**What you are asked to do**
Check every line of the entries below for "Enter", and copy the lines that have it.

--- START ---

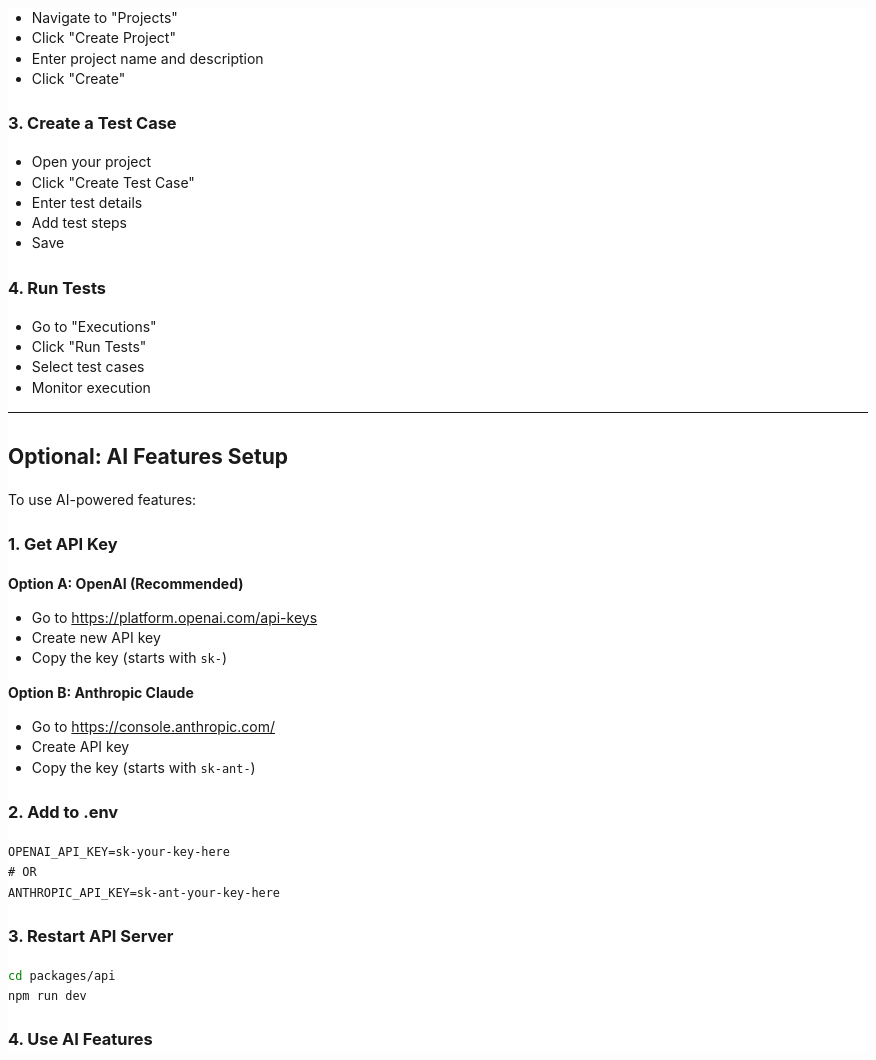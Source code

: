 - Navigate to "Projects"
- Click "Create Project"
- Enter project name and description
- Click "Create"

### 3. Create a Test Case

- Open your project
- Click "Create Test Case"
- Enter test details
- Add test steps
- Save

### 4. Run Tests

- Go to "Executions"
- Click "Run Tests"
- Select test cases
- Monitor execution

---

## Optional: AI Features Setup

To use AI-powered features:

### 1. Get API Key

**Option A: OpenAI (Recommended)**
- Go to https://platform.openai.com/api-keys
- Create new API key
- Copy the key (starts with `sk-`)

**Option B: Anthropic Claude**
- Go to https://console.anthropic.com/
- Create API key
- Copy the key (starts with `sk-ant-`)

### 2. Add to .env

```env
OPENAI_API_KEY=sk-your-key-here
# OR
ANTHROPIC_API_KEY=sk-ant-your-key-here
```

### 3. Restart API Server

```bash
cd packages/api
npm run dev
```

### 4. Use AI Features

--- END ---

**Result of this task**
- Enter project name and description
- Enter test details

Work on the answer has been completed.